━━ STORED DATA ━━

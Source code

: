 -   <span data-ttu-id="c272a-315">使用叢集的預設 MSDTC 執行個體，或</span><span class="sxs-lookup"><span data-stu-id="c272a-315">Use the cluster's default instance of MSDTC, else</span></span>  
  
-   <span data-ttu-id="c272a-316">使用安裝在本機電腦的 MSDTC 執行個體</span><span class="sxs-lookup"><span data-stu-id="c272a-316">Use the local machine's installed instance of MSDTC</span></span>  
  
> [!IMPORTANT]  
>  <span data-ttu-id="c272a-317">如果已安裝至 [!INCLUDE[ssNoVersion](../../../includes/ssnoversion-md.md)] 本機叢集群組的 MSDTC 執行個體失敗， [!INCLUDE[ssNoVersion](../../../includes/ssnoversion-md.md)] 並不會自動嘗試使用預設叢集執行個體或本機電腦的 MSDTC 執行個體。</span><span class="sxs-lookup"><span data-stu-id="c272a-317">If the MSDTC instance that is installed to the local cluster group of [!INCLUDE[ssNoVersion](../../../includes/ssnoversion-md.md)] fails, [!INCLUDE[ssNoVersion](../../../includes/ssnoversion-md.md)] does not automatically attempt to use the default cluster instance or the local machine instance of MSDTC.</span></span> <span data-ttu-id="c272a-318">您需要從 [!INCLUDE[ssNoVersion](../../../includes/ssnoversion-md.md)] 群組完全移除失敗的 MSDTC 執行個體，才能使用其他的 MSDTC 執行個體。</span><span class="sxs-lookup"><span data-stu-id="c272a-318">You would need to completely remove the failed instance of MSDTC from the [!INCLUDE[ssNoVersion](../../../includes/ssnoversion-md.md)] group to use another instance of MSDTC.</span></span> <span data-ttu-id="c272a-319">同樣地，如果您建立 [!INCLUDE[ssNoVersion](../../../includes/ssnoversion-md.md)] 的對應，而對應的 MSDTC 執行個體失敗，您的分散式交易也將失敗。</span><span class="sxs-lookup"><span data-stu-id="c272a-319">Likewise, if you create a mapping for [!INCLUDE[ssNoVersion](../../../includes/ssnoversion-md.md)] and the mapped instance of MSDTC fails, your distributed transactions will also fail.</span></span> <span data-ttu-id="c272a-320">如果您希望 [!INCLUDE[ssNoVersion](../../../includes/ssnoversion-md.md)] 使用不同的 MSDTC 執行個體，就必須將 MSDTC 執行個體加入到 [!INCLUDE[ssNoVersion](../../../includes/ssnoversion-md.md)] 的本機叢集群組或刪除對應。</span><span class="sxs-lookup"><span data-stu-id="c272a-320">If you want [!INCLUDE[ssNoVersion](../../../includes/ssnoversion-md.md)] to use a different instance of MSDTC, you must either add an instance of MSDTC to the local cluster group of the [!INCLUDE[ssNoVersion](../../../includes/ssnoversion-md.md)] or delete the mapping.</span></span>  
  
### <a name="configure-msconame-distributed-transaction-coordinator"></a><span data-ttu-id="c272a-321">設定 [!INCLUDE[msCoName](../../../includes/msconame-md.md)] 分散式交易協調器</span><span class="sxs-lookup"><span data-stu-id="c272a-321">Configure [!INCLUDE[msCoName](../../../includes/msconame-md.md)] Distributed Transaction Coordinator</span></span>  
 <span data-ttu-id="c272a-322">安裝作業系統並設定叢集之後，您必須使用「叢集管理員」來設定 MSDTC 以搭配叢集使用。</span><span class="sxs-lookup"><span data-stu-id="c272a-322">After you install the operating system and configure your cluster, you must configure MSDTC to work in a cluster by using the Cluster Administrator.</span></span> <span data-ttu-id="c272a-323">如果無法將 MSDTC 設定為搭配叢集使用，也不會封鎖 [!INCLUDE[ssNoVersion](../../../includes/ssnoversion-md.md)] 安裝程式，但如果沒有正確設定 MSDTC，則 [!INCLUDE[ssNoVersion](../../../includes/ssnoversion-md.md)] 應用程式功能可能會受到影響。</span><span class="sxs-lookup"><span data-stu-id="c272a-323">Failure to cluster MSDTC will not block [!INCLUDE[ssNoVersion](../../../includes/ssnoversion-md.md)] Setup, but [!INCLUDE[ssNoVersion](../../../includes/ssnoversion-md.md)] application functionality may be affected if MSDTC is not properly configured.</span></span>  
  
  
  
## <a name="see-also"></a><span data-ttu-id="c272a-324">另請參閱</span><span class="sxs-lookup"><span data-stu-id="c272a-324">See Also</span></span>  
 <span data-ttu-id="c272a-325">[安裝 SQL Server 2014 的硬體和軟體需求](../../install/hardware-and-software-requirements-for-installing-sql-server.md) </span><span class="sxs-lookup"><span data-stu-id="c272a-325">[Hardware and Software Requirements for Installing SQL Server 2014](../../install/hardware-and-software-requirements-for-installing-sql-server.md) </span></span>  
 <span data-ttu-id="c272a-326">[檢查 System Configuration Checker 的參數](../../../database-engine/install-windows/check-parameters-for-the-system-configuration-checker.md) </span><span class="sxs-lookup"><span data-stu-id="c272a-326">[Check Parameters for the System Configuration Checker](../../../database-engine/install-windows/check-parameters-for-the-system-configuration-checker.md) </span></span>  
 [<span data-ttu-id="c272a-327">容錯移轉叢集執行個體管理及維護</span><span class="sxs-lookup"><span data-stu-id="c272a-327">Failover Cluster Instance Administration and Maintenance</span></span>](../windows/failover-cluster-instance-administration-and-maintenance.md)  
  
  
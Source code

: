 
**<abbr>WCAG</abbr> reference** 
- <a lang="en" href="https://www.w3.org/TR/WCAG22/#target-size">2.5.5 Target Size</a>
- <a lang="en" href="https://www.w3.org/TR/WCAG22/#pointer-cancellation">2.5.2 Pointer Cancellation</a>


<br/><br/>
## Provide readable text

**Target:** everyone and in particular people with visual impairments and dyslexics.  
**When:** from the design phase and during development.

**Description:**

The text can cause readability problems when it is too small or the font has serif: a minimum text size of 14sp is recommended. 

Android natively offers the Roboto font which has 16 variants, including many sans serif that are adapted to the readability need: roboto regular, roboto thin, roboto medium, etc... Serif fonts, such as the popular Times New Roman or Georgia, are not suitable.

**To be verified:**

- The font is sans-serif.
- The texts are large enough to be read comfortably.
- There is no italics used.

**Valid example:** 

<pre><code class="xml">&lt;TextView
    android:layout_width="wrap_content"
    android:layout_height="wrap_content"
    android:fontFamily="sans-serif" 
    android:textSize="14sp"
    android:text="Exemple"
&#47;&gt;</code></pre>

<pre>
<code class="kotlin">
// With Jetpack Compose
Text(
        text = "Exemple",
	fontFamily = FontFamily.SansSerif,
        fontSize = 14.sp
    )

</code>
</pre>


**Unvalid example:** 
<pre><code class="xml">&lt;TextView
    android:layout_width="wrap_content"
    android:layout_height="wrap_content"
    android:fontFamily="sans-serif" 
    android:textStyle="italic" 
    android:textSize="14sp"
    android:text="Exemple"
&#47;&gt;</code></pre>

━━━

> [TASK TO COMPLETE]:
Filter these records, keeping every line where the word "href" occurs.

> [RESPONSE TO THIS EXERCISE]:
- <a lang="en" href="https://www.w3.org/TR/WCAG22/#target-size">2.5.5 Target Size</a>
- <a lang="en" href="https://www.w3.org/TR/WCAG22/#pointer-cancellation">2.5.2 Pointer Cancellation</a>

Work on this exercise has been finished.